Data under study section start

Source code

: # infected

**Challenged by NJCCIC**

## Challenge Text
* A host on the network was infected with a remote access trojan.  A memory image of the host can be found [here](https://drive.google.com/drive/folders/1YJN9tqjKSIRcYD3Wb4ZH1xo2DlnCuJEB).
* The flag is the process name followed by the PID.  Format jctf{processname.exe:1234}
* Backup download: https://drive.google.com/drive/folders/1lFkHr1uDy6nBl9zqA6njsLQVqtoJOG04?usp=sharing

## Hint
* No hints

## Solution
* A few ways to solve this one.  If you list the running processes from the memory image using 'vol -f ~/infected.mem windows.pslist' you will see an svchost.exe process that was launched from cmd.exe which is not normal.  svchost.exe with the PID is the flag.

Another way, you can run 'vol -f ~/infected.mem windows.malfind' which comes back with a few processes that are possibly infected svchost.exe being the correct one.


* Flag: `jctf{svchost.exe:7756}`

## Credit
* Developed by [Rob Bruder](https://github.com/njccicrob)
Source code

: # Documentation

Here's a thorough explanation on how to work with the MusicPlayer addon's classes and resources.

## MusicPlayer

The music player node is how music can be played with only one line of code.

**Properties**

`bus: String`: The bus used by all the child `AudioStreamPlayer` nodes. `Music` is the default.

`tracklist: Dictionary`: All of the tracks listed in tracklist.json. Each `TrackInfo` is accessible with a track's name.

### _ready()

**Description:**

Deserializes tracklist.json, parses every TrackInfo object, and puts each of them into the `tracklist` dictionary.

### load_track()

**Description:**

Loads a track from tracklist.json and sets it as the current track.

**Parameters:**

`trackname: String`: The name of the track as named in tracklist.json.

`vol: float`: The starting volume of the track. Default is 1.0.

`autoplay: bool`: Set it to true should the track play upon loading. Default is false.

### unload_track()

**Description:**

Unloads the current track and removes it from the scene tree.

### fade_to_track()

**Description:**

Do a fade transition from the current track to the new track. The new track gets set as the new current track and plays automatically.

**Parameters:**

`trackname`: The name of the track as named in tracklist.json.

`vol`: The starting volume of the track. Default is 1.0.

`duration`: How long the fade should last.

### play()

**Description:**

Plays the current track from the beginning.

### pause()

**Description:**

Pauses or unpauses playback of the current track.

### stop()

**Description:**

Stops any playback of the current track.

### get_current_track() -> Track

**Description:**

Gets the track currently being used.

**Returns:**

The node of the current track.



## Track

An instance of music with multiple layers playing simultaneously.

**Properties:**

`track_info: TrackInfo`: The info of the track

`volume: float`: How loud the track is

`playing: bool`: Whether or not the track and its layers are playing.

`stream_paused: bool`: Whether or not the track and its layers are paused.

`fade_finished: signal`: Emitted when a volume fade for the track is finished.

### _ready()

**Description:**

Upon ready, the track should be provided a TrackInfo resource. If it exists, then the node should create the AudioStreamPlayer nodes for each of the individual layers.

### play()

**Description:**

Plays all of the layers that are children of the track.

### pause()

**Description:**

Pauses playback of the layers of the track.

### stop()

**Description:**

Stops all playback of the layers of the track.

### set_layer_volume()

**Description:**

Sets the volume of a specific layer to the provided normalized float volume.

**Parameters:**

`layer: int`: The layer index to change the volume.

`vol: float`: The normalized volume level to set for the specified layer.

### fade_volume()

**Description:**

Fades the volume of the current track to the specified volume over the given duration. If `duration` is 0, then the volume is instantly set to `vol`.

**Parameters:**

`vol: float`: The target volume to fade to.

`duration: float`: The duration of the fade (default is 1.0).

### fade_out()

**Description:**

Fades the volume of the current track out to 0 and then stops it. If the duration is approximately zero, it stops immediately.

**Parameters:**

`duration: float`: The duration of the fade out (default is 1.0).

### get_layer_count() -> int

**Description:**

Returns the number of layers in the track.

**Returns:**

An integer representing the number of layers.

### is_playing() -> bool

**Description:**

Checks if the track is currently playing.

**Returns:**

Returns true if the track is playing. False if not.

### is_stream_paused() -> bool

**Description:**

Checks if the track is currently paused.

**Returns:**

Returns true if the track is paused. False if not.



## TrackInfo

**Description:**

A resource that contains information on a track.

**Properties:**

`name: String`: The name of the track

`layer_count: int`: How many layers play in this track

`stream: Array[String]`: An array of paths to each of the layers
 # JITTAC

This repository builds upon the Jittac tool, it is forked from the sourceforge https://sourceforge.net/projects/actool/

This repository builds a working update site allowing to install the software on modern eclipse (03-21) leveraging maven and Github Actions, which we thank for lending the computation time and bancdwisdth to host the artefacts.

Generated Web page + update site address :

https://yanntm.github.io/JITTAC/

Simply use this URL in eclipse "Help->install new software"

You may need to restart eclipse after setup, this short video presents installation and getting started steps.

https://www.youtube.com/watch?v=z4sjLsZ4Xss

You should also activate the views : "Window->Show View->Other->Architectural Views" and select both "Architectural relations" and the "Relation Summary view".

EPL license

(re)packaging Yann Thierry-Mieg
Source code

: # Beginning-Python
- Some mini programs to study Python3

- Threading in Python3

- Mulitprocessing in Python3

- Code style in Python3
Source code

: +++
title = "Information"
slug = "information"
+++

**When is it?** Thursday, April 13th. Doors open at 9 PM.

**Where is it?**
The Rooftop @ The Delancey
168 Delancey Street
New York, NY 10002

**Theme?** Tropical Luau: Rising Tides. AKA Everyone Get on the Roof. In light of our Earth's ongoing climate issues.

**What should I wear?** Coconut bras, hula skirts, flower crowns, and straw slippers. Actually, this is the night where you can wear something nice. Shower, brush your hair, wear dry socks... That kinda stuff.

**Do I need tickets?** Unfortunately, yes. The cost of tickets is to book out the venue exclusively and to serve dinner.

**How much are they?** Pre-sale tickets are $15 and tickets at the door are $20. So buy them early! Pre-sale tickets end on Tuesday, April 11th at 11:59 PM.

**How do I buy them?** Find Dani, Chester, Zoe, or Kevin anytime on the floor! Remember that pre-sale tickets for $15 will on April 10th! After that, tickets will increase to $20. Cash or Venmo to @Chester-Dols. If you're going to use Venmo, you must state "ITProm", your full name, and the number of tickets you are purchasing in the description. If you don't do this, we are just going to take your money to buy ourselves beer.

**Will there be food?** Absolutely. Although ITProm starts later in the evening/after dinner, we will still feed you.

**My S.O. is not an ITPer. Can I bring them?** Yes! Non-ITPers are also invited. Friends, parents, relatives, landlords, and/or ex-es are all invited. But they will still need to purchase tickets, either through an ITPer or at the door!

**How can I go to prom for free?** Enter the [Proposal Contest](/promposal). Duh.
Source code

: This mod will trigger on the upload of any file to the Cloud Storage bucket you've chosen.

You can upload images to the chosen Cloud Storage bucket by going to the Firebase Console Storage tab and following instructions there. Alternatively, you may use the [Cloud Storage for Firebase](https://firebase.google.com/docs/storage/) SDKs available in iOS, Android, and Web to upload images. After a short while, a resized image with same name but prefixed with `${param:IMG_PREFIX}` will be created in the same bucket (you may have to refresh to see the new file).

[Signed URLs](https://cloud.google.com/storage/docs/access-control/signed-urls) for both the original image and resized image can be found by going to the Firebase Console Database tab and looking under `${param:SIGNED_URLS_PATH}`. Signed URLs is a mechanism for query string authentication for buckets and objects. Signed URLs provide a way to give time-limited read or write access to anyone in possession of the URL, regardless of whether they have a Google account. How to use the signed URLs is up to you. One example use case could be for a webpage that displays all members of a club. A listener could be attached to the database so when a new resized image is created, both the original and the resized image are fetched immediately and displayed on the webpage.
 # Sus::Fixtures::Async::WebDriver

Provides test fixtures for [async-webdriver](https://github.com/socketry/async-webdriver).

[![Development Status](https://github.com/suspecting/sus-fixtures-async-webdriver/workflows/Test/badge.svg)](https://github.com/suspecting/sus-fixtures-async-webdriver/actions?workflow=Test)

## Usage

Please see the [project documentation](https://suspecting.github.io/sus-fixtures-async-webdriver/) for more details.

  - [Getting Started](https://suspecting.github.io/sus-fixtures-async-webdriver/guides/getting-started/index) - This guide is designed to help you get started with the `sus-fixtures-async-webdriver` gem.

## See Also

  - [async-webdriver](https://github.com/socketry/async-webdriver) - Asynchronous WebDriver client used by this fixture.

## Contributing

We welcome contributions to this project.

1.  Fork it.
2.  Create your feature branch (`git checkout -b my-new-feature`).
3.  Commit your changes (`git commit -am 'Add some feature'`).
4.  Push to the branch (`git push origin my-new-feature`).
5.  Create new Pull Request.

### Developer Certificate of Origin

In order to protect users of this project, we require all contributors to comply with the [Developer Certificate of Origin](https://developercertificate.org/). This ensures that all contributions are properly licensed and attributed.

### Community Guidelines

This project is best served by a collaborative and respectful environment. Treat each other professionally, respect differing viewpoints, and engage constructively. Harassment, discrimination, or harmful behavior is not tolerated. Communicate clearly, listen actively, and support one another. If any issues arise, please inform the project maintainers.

Data under study section end

Task item - Within the entries, find all lines that contain "branch" and copy each one.

Answer below -
2.  Create your feature branch (`git checkout -b my-new-feature`).
4.  Push to the branch (`git push origin my-new-feature`).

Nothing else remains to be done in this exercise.